Besides the general criticism and rejection of XAI, some initial steps have been made to examine SHAP’s limitations. Slack et al. (2020) illustrated SHAP’s vulnerability to adversarial attacks, that is, to the deliberate modification of input data in ways imperceptible to users, aiming to produce intentionally misleading explanations (Bauer et al., 2023; Senoner et al., 2022). Further, Fernández-Loría et al. (2022) show that SHAP produces inconsistent results across multiple runs if a high number of variables is included in an analysis. That is, in explaining a prediction at the local level, using many variables can yield different variables as the most important ones to explain an outcome, or may indicate different importance weights when analyzed multiple times. Also, their analyses indicate that SHAP can obscure each variable’s individual impact on an outcome by averaging out the positive and negative impacts variables have in the presence of nonlinearities and interaction effects between variables (Fernández-Loría et al., 2022). Considering the general criticism of XAI and the particular limitations SHAP exhibits, one has to acknowledge that patterns detected using SHAP are imperfect and, depending on the context, can even be misleading.
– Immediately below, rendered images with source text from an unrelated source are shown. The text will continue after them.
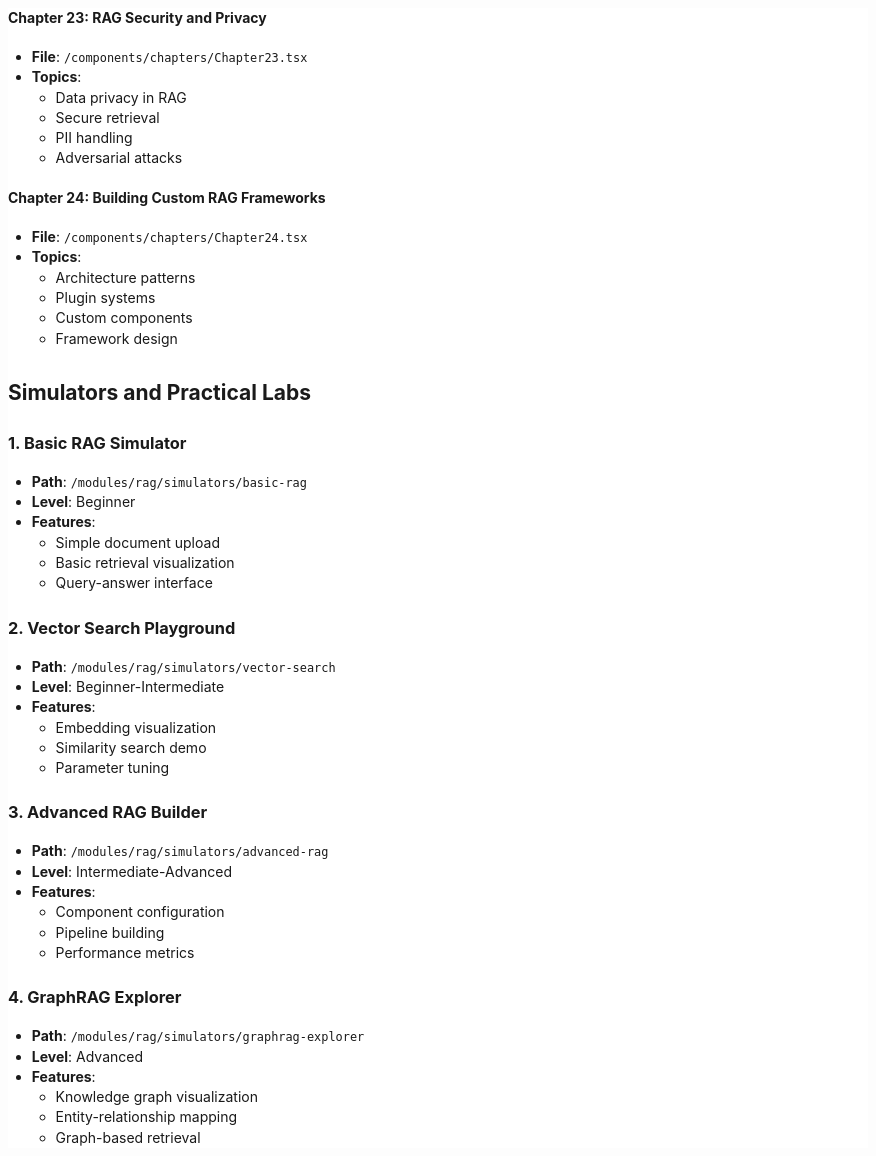 #### Chapter 23: RAG Security and Privacy
- **File**: `/components/chapters/Chapter23.tsx`
- **Topics**:
  - Data privacy in RAG
  - Secure retrieval
  - PII handling
  - Adversarial attacks

#### Chapter 24: Building Custom RAG Frameworks
- **File**: `/components/chapters/Chapter24.tsx`
- **Topics**:
  - Architecture patterns
  - Plugin systems
  - Custom components
  - Framework design

## Simulators and Practical Labs

### 1. Basic RAG Simulator
- **Path**: `/modules/rag/simulators/basic-rag`
- **Level**: Beginner
- **Features**:
  - Simple document upload
  - Basic retrieval visualization
  - Query-answer interface

### 2. Vector Search Playground
- **Path**: `/modules/rag/simulators/vector-search`
- **Level**: Beginner-Intermediate
- **Features**:
  - Embedding visualization
  - Similarity search demo
  - Parameter tuning

### 3. Advanced RAG Builder
- **Path**: `/modules/rag/simulators/advanced-rag`
- **Level**: Intermediate-Advanced
- **Features**:
  - Component configuration
  - Pipeline building
  - Performance metrics

### 4. GraphRAG Explorer
- **Path**: `/modules/rag/simulators/graphrag-explorer`
- **Level**: Advanced
- **Features**:
  - Knowledge graph visualization
  - Entity-relationship mapping
  - Graph-based retrieval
However, imperfect patterns are not inherently useless (Fisher et al., 2019) as long as the models provide meaningful, even if incomplete, insights in the phenomenon represented in that data (Grisold et al., 2024; Shrestha et al., 2021). Considering the complexity of real-world phenomena, it is highly unlikely that data on a phenomenon would replicate it in a perfect model 11 even if there were statistical approaches to find that model (Gregor, 2006; Grisold et al., 2024). Theories simplify the complex reality to present an interpretation (Gregor, 2006); thus, the imperfection of SHAP insights does not prevent theory development as long as we can confidentially assume that the identified patterns can capture substantial aspects of the patterns which ML models detected. If we know the circumstances in which inferences from XAI patterns can safely be made, we can use it as confidently as other statistical and non-statistical methods of pattern detection. To the best of our knowledge, there is no in-depth investigation of these circumstances for SHAP in the context of CTD. Addressing this gap, we simulate data on phenomena with predefined IS-like GTFs and investigate indications that SHAP can confidently be used for pattern detection in CTD.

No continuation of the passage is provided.